Nothing written in the annals of dragon lore has prepared Elizabeth to manage a dragon not governed by the Blue Order. Dragons have always loved her, but this one finds her arrogant, selfish and insensitive to others. With only her instincts to guide her, she must convince the rogue of her good intentions before the Blue Order loses patience and decides on more drastic measures.

Called away to the other side of the kingdom, trying to settle the dragons' unrest, Darcy learns the nature of the force poisoning the rogue dragon against Elizabeth. One nearer and dearer than they could have imagined.

Can Elizabeth and Darcy convince with rogue dragon to cooperate before darker forces turn it against them, without destroying the fragile bonds uniting the couple?


This review is of the 3rd book in a series, and though I try my best to avoid spoilers in general, if you don't want to have the series spoiled, you may want to bookmark this review for later!


I've spoken a number of times, at this point, about the Jane Austen's Dragons series, and how — as kooky as it sounds — dragons and the structured, precise codes of conduct and ways of life of the Regency period are kind of a perfect pairing. As a concept, I thought it sounded fun, but I didn't realize just how brilliant it really was until I started reading Pemberley: Mr Darcy's Dragon. All the little quirks, all the little weird bits of Regency life find a ready explanation in dragonkind, and I kind of love that.

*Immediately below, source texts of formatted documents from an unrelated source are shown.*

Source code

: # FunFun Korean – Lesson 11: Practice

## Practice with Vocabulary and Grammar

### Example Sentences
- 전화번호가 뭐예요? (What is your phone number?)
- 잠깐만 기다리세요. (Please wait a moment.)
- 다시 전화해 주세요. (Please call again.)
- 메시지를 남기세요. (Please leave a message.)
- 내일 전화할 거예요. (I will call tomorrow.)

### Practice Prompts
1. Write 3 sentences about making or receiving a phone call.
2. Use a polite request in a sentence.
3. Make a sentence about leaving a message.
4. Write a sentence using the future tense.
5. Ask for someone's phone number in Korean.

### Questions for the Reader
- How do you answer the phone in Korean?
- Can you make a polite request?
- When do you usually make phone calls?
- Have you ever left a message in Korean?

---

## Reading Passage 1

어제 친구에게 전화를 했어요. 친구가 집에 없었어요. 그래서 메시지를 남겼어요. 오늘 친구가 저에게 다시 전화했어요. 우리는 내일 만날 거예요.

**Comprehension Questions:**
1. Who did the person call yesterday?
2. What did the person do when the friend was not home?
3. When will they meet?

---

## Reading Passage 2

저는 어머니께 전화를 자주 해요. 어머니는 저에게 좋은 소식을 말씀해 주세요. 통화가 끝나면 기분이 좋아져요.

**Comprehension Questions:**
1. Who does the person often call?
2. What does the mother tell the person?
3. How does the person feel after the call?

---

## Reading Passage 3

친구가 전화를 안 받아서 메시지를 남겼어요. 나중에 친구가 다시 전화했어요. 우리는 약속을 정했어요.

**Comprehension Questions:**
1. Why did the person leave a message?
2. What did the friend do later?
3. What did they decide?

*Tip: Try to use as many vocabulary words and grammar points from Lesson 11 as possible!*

Netherfield: Rogue Dragon wraps up the series nicely, and basically, everything I said of the first two books remains true here. Yes, it still has its moments of campiness, and yes,
they are still just as fun. Seeing Elizabeth come into her own and be respected for her natural talents and quick mind will always be satisfying and rewarding, and this happens in one of the more dramatic and solidly fulfilling ways with this story. Maria -- as always -- executes a retelling that works as a retelling, and on its own level, as its own thing, which is something I've said about every book I've ever read by her (and is one of the reasons I continue to read books by her, with pleasure!). She makes changes to the original stories that are carried through logically in the new story she's creating, instead of forcing the familiar characters and events onto a story that no longer suits them.

Netherfield brings all of the plot threads of the series to a nice clean conclusion, and though at times, it may have felt a little long, everything is wrapped up neatly and with enough of a satisfying punch to make the series and the world feel complete. There may be some who don't find the romance up to par for a JAFF retelling, and while I understand that (and I think there are things, especially as the story plays out, that actively work to undermine the romance), I think, again, this suits the story that is being told, and the world that is being created. I also think that the romance does come around, in the end, and has a payoff that is worth it if you're willing to wait. But honestly, the romance isn't even the point of this series to me — the strength is in the fantasy concept, and though most of the world may have left the "Jane Austen fantasy mashup" genre back in 2012, I think this is one worth resurrecting the trend for.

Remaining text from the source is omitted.